In the state of Arizona, before 1914, the government did not recognize Indigenous people as right-bearing individuals or citizens. Due to this, Native residents, especially those who did not speak English, were not allowed to testify in court against white defendants.

In the late night of September 1, 1913, a gun shot was heard by A.J. Oliver, a white resident living in Granite Creek, a primarily Indigenous community located near Prescott, Arizona. The next morning, on September 2, 1913, Juan Fernandez, a Hispanic cobbler worker, returned to the tent of Dolores Rodriguez, where he was living at the time, wearing bloody clothes.

Fernandez was shortly arrested and put on trial at the end of 1913 in the case of the State of Arizona v. Juan Fernandez, which was held in Prescott, Arizona. Juan Fernandez was then convicted of the first degree murder of Jesus Esparcia in the case Arizona v. Fernandez (1913). His guilty verdict initially came with the death penalty, but was shortly changed to life imprisonment. Amongst the witnesses that took the stand were two females, Mary Woolsey, an Indigenous widow from the Yavapai tribe who did not speak English, and Dolores Rodriguez, a Mexican mother.

== Question before the Court ==
The essential question presented before the Court was should the legal precedent of not allowing non-English speaking and non-citizens to testify as a witness in court be continued in the State of Arizona?

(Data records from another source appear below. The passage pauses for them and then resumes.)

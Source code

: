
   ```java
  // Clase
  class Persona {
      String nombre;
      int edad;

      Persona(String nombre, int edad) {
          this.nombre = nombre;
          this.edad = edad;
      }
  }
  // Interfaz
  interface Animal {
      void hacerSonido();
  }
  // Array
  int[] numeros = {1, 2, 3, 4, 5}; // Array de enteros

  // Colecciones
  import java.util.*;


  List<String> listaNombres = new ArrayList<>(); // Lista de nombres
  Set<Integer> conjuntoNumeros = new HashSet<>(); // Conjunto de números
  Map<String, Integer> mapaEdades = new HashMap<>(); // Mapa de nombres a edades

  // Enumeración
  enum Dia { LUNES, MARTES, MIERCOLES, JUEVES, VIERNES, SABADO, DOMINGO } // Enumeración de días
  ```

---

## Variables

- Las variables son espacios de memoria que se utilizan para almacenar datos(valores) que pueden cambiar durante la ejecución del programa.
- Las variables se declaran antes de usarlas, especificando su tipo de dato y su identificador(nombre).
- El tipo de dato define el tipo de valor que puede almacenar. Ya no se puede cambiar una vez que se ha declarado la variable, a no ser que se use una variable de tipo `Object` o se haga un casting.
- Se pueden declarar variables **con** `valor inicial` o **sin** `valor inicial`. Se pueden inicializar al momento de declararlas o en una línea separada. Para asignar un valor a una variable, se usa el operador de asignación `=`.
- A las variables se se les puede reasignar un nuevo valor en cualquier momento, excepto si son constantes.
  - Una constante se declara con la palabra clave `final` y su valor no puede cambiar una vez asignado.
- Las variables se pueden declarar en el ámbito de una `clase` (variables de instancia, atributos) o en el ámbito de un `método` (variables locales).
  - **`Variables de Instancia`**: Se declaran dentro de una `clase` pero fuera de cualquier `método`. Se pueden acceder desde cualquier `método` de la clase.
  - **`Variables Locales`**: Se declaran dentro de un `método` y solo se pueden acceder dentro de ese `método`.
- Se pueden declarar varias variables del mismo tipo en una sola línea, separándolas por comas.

This precedent stemmed from exclusion laws. These laws prohibited citizenship for Native Americans living in the United States, which in turn, mean that they could not testify in court.

== Decision of the Court ==
Juan Fernandez, along with his two attorneys, J. Ralph Taseher and Neil C. Clark, attempted to appeal Fernandez's guilty verdict in the Arizona Supreme Court, by filing an appeal from the case Arizona v. Fernandez. The Attorney General, G. P. Bullard, and the Assistant to the Attorney General, Leslie C. Hardy, represented the state of Arizona. The appellant team hoped to overturn the guilty verdict by claiming the incompetence of two of the witnesses from the original trial, Mary Woolsey and Dolores Rodriguez.

In Mary Woolsey's case, the appellant team claimed that she did not have mental competence, stating that Woolsey's oath giving during her voir dire was given without Woolsey having a full understanding of what she was committing to.

The appellant team also argued that Dolores Rodriguez was incompetent under Section 1226, Penal Code of 1913.

The court, headed by Judge Frank O. Smith, ruled against Fernandez, determining the witnesses Mary Woolsey and Dolores Rodriguez were competent and their testimonies stood according to the interpretation of People v. Bradford 1 Cal. App. 41, 81 Pac. 712 (1905). This set the precedent in the state of Arizona for allowing non-citizens, women, and non-English speaking people to testify in legal cases.